* [YOUR GOAL]:
Each line below must be written out exactly as shown.

* [SOURCE DATA]:
== Segment start ==
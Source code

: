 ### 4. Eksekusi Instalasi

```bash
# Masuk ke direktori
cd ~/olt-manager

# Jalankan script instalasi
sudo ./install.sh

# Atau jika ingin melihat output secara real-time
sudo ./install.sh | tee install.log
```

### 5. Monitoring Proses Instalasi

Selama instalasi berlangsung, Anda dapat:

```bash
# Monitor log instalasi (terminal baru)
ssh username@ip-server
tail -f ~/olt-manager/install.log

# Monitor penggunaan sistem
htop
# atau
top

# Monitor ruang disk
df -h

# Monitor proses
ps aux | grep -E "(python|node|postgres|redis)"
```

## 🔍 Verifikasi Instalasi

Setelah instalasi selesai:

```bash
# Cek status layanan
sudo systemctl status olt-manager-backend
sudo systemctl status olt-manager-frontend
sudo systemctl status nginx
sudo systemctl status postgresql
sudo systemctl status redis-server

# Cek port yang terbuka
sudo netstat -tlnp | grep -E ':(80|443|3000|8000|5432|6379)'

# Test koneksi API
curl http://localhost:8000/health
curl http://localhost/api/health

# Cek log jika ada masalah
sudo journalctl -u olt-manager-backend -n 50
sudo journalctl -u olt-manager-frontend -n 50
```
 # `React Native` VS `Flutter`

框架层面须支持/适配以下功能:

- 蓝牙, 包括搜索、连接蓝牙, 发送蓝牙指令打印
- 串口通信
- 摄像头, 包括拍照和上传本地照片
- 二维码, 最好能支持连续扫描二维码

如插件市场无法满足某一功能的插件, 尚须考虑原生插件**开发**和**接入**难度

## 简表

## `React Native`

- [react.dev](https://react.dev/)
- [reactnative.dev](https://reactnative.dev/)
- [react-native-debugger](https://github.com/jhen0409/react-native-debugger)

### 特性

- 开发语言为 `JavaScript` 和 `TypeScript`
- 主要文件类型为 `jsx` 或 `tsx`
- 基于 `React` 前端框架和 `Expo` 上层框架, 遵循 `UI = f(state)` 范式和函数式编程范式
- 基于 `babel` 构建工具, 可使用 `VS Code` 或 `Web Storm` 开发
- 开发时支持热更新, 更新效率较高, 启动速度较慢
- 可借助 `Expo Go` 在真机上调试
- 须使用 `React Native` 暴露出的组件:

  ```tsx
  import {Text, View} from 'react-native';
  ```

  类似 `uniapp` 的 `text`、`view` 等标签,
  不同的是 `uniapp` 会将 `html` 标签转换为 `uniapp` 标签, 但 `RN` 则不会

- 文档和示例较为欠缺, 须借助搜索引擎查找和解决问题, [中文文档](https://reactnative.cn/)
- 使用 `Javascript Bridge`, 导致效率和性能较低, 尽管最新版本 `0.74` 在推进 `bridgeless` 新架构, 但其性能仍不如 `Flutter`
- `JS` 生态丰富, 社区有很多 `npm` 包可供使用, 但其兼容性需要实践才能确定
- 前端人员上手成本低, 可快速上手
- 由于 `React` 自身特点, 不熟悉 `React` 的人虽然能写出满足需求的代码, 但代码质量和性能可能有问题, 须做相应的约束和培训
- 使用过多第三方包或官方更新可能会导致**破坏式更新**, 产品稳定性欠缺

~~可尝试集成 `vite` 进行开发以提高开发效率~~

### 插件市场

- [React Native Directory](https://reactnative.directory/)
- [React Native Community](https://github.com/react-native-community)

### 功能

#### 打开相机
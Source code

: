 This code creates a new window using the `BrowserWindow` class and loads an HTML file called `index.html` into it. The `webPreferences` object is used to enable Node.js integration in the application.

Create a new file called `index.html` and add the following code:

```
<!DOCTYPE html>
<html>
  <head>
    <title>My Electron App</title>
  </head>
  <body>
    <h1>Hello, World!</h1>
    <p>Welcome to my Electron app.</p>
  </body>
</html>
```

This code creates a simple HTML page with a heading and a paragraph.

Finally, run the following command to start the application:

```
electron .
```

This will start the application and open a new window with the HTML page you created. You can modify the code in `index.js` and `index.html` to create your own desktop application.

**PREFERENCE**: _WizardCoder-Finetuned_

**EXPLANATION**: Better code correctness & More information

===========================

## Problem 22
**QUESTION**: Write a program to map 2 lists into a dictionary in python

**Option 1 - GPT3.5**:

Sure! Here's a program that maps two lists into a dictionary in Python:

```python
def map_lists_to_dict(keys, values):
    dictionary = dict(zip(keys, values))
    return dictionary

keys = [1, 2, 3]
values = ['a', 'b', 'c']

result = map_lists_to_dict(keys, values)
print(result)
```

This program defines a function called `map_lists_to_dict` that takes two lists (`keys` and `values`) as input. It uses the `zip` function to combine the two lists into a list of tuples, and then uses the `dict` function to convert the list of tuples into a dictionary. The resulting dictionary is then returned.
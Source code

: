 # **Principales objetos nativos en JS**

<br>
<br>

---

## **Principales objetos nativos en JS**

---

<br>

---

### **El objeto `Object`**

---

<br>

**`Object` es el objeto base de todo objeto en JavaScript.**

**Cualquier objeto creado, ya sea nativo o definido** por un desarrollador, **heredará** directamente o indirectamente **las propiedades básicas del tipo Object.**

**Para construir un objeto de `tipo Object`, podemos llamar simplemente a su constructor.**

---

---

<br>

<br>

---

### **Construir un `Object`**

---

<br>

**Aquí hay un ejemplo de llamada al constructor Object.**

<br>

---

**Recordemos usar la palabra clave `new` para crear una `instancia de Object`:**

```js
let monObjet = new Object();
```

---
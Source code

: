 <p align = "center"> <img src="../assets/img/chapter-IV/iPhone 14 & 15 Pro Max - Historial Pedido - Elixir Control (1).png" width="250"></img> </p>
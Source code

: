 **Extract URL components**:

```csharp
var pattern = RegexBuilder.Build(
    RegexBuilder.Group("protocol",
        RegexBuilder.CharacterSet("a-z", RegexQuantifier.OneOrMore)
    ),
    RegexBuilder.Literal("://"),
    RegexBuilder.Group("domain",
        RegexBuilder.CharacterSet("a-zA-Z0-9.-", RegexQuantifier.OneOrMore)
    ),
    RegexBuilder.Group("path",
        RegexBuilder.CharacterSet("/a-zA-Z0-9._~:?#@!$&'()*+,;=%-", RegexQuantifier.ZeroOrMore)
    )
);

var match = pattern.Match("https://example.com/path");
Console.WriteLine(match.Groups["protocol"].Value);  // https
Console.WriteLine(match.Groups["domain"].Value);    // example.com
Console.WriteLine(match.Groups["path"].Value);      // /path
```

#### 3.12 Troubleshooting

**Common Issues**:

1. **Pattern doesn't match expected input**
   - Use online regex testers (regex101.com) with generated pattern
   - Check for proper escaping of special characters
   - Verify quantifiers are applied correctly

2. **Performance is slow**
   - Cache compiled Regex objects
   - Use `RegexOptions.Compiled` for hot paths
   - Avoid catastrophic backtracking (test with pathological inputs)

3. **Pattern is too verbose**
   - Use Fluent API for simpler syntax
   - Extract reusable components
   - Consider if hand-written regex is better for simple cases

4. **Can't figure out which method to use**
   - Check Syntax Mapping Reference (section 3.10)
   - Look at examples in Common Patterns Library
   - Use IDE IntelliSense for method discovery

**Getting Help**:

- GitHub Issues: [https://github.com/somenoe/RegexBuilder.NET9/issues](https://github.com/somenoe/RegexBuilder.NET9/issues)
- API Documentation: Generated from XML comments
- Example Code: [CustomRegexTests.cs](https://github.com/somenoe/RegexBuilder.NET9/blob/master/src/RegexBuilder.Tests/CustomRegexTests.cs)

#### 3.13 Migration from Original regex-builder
== Segment end ==
* [SOLUTION TO THIS EXERCISE]:
Source code

: ### 4. Eksekusi Instalasi

```bash
# Masuk ke direktori
cd ~/olt-manager

# Jalankan script instalasi
sudo ./install.sh

# Atau jika ingin melihat output secara real-time
sudo ./install.sh | tee install.log
```

### 5. Monitoring Proses Instalasi

Selama instalasi berlangsung, Anda dapat:

```bash
# Monitor log instalasi (terminal baru)
ssh username@ip-server
tail -f ~/olt-manager/install.log

# Monitor penggunaan sistem
htop
# atau
top

# Monitor ruang disk
df -h

# Monitor proses
ps aux | grep -E "(python|node|postgres|redis)"
```

## 🔍 Verifikasi Instalasi

Setelah instalasi selesai:

```bash
# Cek status layanan
sudo systemctl status olt-manager-backend
sudo systemctl status olt-manager-frontend
sudo systemctl status nginx
sudo systemctl status postgresql
sudo systemctl status redis-server

# Cek port yang terbuka
sudo netstat -tlnp | grep -E ':(80|443|3000|8000|5432|6379)'

# Test koneksi API
curl http://localhost:8000/health
curl http://localhost/api/health

# Cek log jika ada masalah
sudo journalctl -u olt-manager-backend -n 50
sudo journalctl -u olt-manager-frontend -n 50
```
 # `React Native` VS `Flutter`

框架层面须支持/适配以下功能:

- 蓝牙, 包括搜索、连接蓝牙, 发送蓝牙指令打印
- 串口通信
- 摄像头, 包括拍照和上传本地照片
- 二维码, 最好能支持连续扫描二维码

如插件市场无法满足某一功能的插件, 尚须考虑原生插件**开发**和**接入**难度

## 简表

## `React Native`

- [react.dev](https://react.dev/)
- [reactnative.dev](https://reactnative.dev/)
- [react-native-debugger](https://github.com/jhen0409/react-native-debugger)

### 特性

- 开发语言为 `JavaScript` 和 `TypeScript`
- 主要文件类型为 `jsx` 或 `tsx`
- 基于 `React` 前端框架和 `Expo` 上层框架, 遵循 `UI = f(state)` 范式和函数式编程范式
- 基于 `babel` 构建工具, 可使用 `VS Code` 或 `Web Storm` 开发
- 开发时支持热更新, 更新效率较高, 启动速度较慢
- 可借助 `Expo Go` 在真机上调试
- 须使用 `React Native` 暴露出的组件:

  ```tsx
  import {Text, View} from 'react-native';
  ```

  类似 `uniapp` 的 `text`、`view` 等标签,
  不同的是 `uniapp` 会将 `html` 标签转换为 `uniapp` 标签, 但 `RN` 则不会

- 文档和示例较为欠缺, 须借助搜索引擎查找和解决问题, [中文文档](https://reactnative.cn/)
- 使用 `Javascript Bridge`, 导致效率和性能较低, 尽管最新版本 `0.74` 在推进 `bridgeless` 新架构, 但其性能仍不如 `Flutter`
- `JS` 生态丰富, 社区有很多 `npm` 包可供使用, 但其兼容性需要实践才能确定
- 前端人员上手成本低, 可快速上手
- 由于 `React` 自身特点, 不熟悉 `React` 的人虽然能写出满足需求的代码, 但代码质量和性能可能有问题, 须做相应的约束和培训
- 使用过多第三方包或官方更新可能会导致**破坏式更新**, 产品稳定性欠缺

~~可尝试集成 `vite` 进行开发以提高开发效率~~

### 插件市场

- [React Native Directory](https://reactnative.directory/)
- [React Native Community](https://github.com/react-native-community)

### 功能

#### 打开相机
Source code

: This code creates a new window using the `BrowserWindow` class and loads an HTML file called `index.html` into it. The `webPreferences` object is used to enable Node.js integration in the application.

Create a new file called `index.html` and add the following code:

```
<!DOCTYPE html>
<html>
  <head>
    <title>My Electron App</title>
  </head>
  <body>
    <h1>Hello, World!</h1>
    <p>Welcome to my Electron app.</p>
  </body>
</html>
```

This code creates a simple HTML page with a heading and a paragraph.

Finally, run the following command to start the application:

```
electron .
```

This will start the application and open a new window with the HTML page you created. You can modify the code in `index.js` and `index.html` to create your own desktop application.

**PREFERENCE**: _WizardCoder-Finetuned_

**EXPLANATION**: Better code correctness & More information

===========================

## Problem 22
**QUESTION**: Write a program to map 2 lists into a dictionary in python

**Option 1 - GPT3.5**:

Sure! Here's a program that maps two lists into a dictionary in Python:

```python
def map_lists_to_dict(keys, values):
    dictionary = dict(zip(keys, values))
    return dictionary

keys = [1, 2, 3]
values = ['a', 'b', 'c']

result = map_lists_to_dict(keys, values)
print(result)
```

This program defines a function called `map_lists_to_dict` that takes two lists (`keys` and `values`) as input. It uses the `zip` function to combine the two lists into a list of tuples, and then uses the `dict` function to convert the list of tuples into a dictionary. The resulting dictionary is then returned.
Source code

: # **Principales objetos nativos en JS**

<br>
<br>

---

## **Principales objetos nativos en JS**

---

<br>

---

### **El objeto `Object`**

---

<br>

**`Object` es el objeto base de todo objeto en JavaScript.**

**Cualquier objeto creado, ya sea nativo o definido** por un desarrollador, **heredará** directamente o indirectamente **las propiedades básicas del tipo Object.**

**Para construir un objeto de `tipo Object`, podemos llamar simplemente a su constructor.**

---

---

<br>

<br>

---

### **Construir un `Object`**

---

<br>

**Aquí hay un ejemplo de llamada al constructor Object.**

<br>

---

**Recordemos usar la palabra clave `new` para crear una `instancia de Object`:**

```js
let monObjet = new Object();
```

---
Source code

: <p align = "center"> <img src="../assets/img/chapter-IV/iPhone 14 & 15 Pro Max - Historial Pedido - Elixir Control (1).png" width="250"></img> </p>
Source code

: **Extract URL components**:

```csharp
var pattern = RegexBuilder.Build(
    RegexBuilder.Group("protocol",
        RegexBuilder.CharacterSet("a-z", RegexQuantifier.OneOrMore)
    ),
    RegexBuilder.Literal("://"),
    RegexBuilder.Group("domain",
        RegexBuilder.CharacterSet("a-zA-Z0-9.-", RegexQuantifier.OneOrMore)
    ),
    RegexBuilder.Group("path",
        RegexBuilder.CharacterSet("/a-zA-Z0-9._~:?#@!$&'()*+,;=%-", RegexQuantifier.ZeroOrMore)
    )
);

var match = pattern.Match("https://example.com/path");
Console.WriteLine(match.Groups["protocol"].Value);  // https
Console.WriteLine(match.Groups["domain"].Value);    // example.com
Console.WriteLine(match.Groups["path"].Value);      // /path
```

#### 3.12 Troubleshooting

**Common Issues**:

1. **Pattern doesn't match expected input**
   - Use online regex testers (regex101.com) with generated pattern
   - Check for proper escaping of special characters
   - Verify quantifiers are applied correctly

2. **Performance is slow**
   - Cache compiled Regex objects
   - Use `RegexOptions.Compiled` for hot paths
   - Avoid catastrophic backtracking (test with pathological inputs)

3. **Pattern is too verbose**
   - Use Fluent API for simpler syntax
   - Extract reusable components
   - Consider if hand-written regex is better for simple cases

4. **Can't figure out which method to use**
   - Check Syntax Mapping Reference (section 3.10)
   - Look at examples in Common Patterns Library
   - Use IDE IntelliSense for method discovery

**Getting Help**:

- GitHub Issues: [https://github.com/somenoe/RegexBuilder.NET9/issues](https://github.com/somenoe/RegexBuilder.NET9/issues)
- API Documentation: Generated from XML comments
- Example Code: [CustomRegexTests.cs](https://github.com/somenoe/RegexBuilder.NET9/blob/master/src/RegexBuilder.Tests/CustomRegexTests.cs)

#### 3.13 Migration from Original regex-builder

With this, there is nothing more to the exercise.